A day after it was revealed that LinkedIn was transmitting user data without their knowledge, the business network said it would discontinue the practice.
Mobile security researchers Yair Amit and Adi Sharabani discovered that once enabled by the user, an opt-in feature on the iOS app's calendar automatically transmits users' calendar entries, including passwords and meeting notes, back to LinkedIn servers. The transmission of data, which is not revealed to users, is thought to violate Apple's privacy guidelines, which prohibit apps from collecting and transmitting users' data without their express permission.
A LinkedIn representative explained last night that the company "use[s] information from the meeting data to match LinkedIn profile information about who you're meeting with so you have more information about that person."
However, the company announced today that it would alter the app to discontinue the practice.
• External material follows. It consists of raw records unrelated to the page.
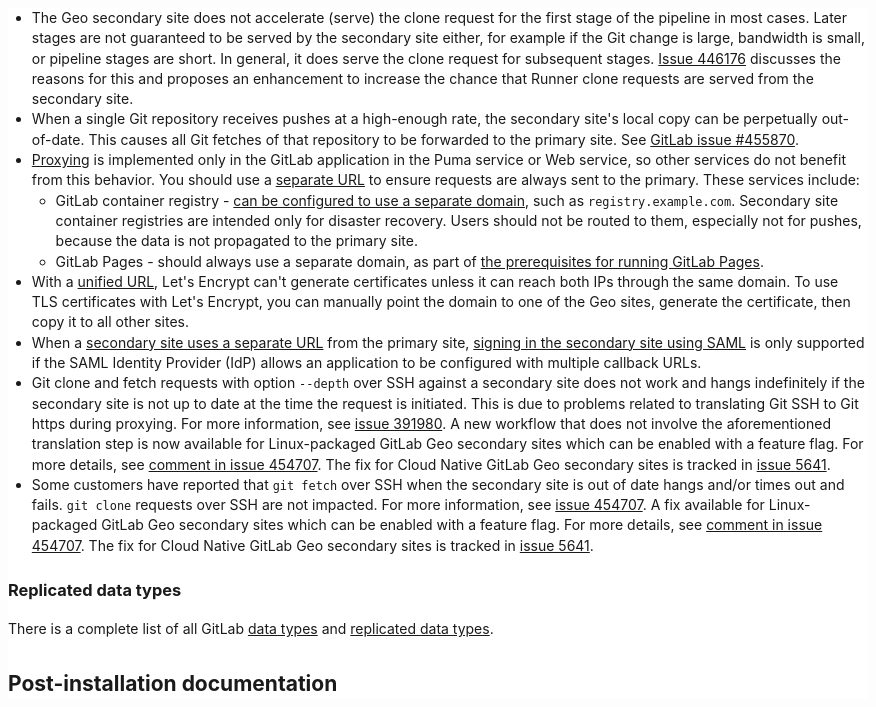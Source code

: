 - The Geo secondary site does not accelerate (serve) the clone request for the first stage of the pipeline in most cases. Later stages are not guaranteed to be served by the secondary site either, for example if the Git change is large, bandwidth is small, or pipeline stages are short. In general, it does serve the clone request for subsequent stages. [Issue 446176](https://gitlab.com/gitlab-org/gitlab/-/issues/446176) discusses the reasons for this and proposes an enhancement to increase the chance that Runner clone requests are served from the secondary site.
- When a single Git repository receives pushes at a high-enough rate, the secondary site's local copy can be perpetually out-of-date. This causes all Git fetches of that repository to be forwarded to the primary site. See [GitLab issue #455870](https://gitlab.com/gitlab-org/gitlab/-/issues/455870).
- [Proxying](secondary_proxy/index.md) is implemented only in the GitLab application in the Puma service or Web service, so other services do not benefit from this behavior. You should use a [separate URL](secondary_proxy/index.md#set-up-a-separate-url-for-a-secondary-geo-site) to ensure requests are always sent to the primary. These services include:
  - GitLab container registry - [can be configured to use a separate domain](../packages/container_registry.md#configure-container-registry-under-its-own-domain), such as `registry.example.com`. Secondary site container registries are intended only for disaster recovery. Users should not be routed to them, especially not for pushes, because the data is not propagated to the primary site.
  - GitLab Pages - should always use a separate domain, as part of [the prerequisites for running GitLab Pages](../pages/index.md#prerequisites).
- With a [unified URL](secondary_proxy/index.md#set-up-a-unified-url-for-geo-sites), Let's Encrypt can't generate certificates unless it can reach both IPs through the same domain. To use TLS certificates with Let's Encrypt, you can manually point the domain to one of the Geo sites, generate the certificate, then copy it to all other sites.
- When a [secondary site uses a separate URL](secondary_proxy/index.md#set-up-a-separate-url-for-a-secondary-geo-site) from the primary site, [signing in the secondary site using SAML](replication/single_sign_on.md#saml-with-separate-url-with-proxying-enabled) is only supported if the SAML Identity Provider (IdP) allows an application to be configured with multiple callback URLs.
- Git clone and fetch requests with option `--depth` over SSH against a secondary site does not work and hangs indefinitely if the secondary site is not up to date at the time the request is initiated. This is due to problems related to translating Git SSH to Git https during proxying. For more information, see [issue 391980](https://gitlab.com/gitlab-org/gitlab/-/issues/391980). A new workflow that does not involve the aforementioned translation step is now available for Linux-packaged GitLab Geo secondary sites which can be enabled with a feature flag. For more details, see [comment in issue 454707](https://gitlab.com/gitlab-org/gitlab/-/issues/454707#note_2102067451). The fix for Cloud Native GitLab Geo secondary sites is tracked in [issue 5641](https://gitlab.com/gitlab-org/charts/gitlab/-/issues/5641).
- Some customers have reported that `git fetch` over SSH when the secondary site is out of date hangs and/or times out and fails. `git clone` requests over SSH are not impacted. For more information, see [issue 454707](https://gitlab.com/gitlab-org/gitlab/-/issues/454707). A fix available for Linux-packaged GitLab Geo secondary sites which can be enabled with a feature flag. For more details, see [comment in issue 454707](https://gitlab.com/gitlab-org/gitlab/-/issues/454707#note_2102067451). The fix for Cloud Native GitLab Geo secondary sites is tracked in [issue 5641](https://gitlab.com/gitlab-org/charts/gitlab/-/issues/5641).

### Replicated data types

There is a complete list of all GitLab [data types](replication/datatypes.md) and
[replicated data types](replication/datatypes.md#replicated-data-types).

## Post-installation documentation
"We will no longer send data from the meeting notes section of your calendar event," Joff Redfern, LinkedIn's head of mobile products, wrote in a blog today. He also said a new "learn more" link will be added to provide more information about how calendar data is used. He said the Android app had already been updated and that the iOS app had been submitted to Apple for approval.
The about-face on the calendar app comes on the same day LinkedIn conceded that some passwords on a list of allegedly stolen hashed passwords belong to its members, although it did not indicate how the site was compromised. The password list that was uploaded to a Russian hacker server (which has been removed from the site now) has nearly 6.5 million items, but it's not clear how many of the passwords were cracked.
The researchers presented their findings at a security workshop at Tel Aviv University today.